§ **About this task**: Set down the records that follow in full and without changes.

++++ Input for this task ++++

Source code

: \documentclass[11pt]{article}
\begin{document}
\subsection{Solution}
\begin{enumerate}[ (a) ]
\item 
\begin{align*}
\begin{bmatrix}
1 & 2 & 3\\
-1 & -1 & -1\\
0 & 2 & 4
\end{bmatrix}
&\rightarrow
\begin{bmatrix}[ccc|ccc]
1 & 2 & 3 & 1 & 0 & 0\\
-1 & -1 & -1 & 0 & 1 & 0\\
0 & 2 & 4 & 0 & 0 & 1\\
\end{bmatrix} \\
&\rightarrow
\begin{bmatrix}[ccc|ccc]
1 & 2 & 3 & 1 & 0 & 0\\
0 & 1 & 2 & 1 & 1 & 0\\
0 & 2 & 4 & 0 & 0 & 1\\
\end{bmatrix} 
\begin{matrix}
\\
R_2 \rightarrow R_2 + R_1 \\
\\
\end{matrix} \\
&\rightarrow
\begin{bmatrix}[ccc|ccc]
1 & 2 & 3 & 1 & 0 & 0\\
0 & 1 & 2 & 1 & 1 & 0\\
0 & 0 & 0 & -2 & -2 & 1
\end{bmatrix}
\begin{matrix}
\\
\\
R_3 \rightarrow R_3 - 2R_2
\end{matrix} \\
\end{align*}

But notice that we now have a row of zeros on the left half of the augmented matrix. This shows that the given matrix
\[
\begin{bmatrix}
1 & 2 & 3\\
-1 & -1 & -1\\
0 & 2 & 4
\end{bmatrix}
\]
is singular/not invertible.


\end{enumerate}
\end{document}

++++

§ **Your solution**:
Source code

: \documentclass[11pt]{article}
\begin{document}
\subsection{Solution}
\begin{enumerate}[ (a) ]
\item 
\begin{align*}
\begin{bmatrix}
1 & 2 & 3\\
-1 & -1 & -1\\
0 & 2 & 4
\end{bmatrix}
&\rightarrow
\begin{bmatrix}[ccc|ccc]
1 & 2 & 3 & 1 & 0 & 0\\
-1 & -1 & -1 & 0 & 1 & 0\\
0 & 2 & 4 & 0 & 0 & 1\\
\end{bmatrix} \\
&\rightarrow
\begin{bmatrix}[ccc|ccc]
1 & 2 & 3 & 1 & 0 & 0\\
0 & 1 & 2 & 1 & 1 & 0\\
0 & 2 & 4 & 0 & 0 & 1\\
\end{bmatrix} 
\begin{matrix}
\\
R_2 \rightarrow R_2 + R_1 \\
\\
\end{matrix} \\
&\rightarrow
\begin{bmatrix}[ccc|ccc]
1 & 2 & 3 & 1 & 0 & 0\\
0 & 1 & 2 & 1 & 1 & 0\\
0 & 0 & 0 & -2 & -2 & 1
\end{bmatrix}
\begin{matrix}
\\
\\
R_3 \rightarrow R_3 - 2R_2
\end{matrix} \\
\end{align*}

But notice that we now have a row of zeros on the left half of the augmented matrix. This shows that the given matrix
\[
\begin{bmatrix}
1 & 2 & 3\\
-1 & -1 & -1\\
0 & 2 & 4
\end{bmatrix}
\]
is singular/not invertible.


\end{enumerate}
\end{document}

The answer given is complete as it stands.